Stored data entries
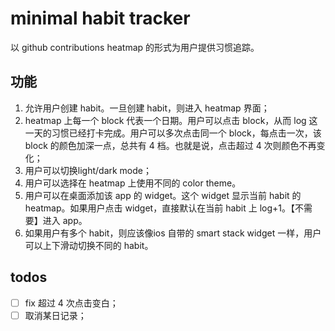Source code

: # minimal habit tracker

以 github contributions heatmap 的形式为用户提供习惯追踪。

## 功能
1. 允许用户创建 habit。一旦创建 habit，则进入 heatmap 界面；
2. heatmap 上每一个 block 代表一个日期。用户可以点击 block，从而 log 这一天的习惯已经打卡完成。用户可以多次点击同一个 block，每点击一次，该 block 的颜色加深一点，总共有 4 档。也就是说，点击超过 4 次则颜色不再变化；
3. 用户可以切换light/dark mode；
4. 用户可以选择在 heatmap 上使用不同的 color theme。
5. 用户可以在桌面添加该 app 的 widget。这个 widget 显示当前 habit 的 heatmap。如果用户点击 widget，直接默认在当前 habit 上 log+1。【不需要】进入 app。
6. 如果用户有多个 habit，则应该像ios 自带的 smart stack widget 一样，用户可以上下滑动切换不同的 habit。

## todos
- [ ] fix 超过 4 次点击变白；
- [ ] 取消某日记录；
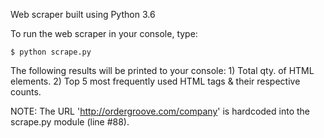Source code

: Web scraper built using Python 3.6

To run the web scraper in your console, type:
    
    $ python scrape.py
    
The following results will be printed to your console:
    1) Total qty. of HTML elements.
    2) Top 5 most frequently used HTML tags & their respective counts.
    
NOTE: The URL 'http://ordergroove.com/company' is hardcoded into the scrape.py module (line #88).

Exercise —
Give only the number of lines above holding "your".

Result below —
2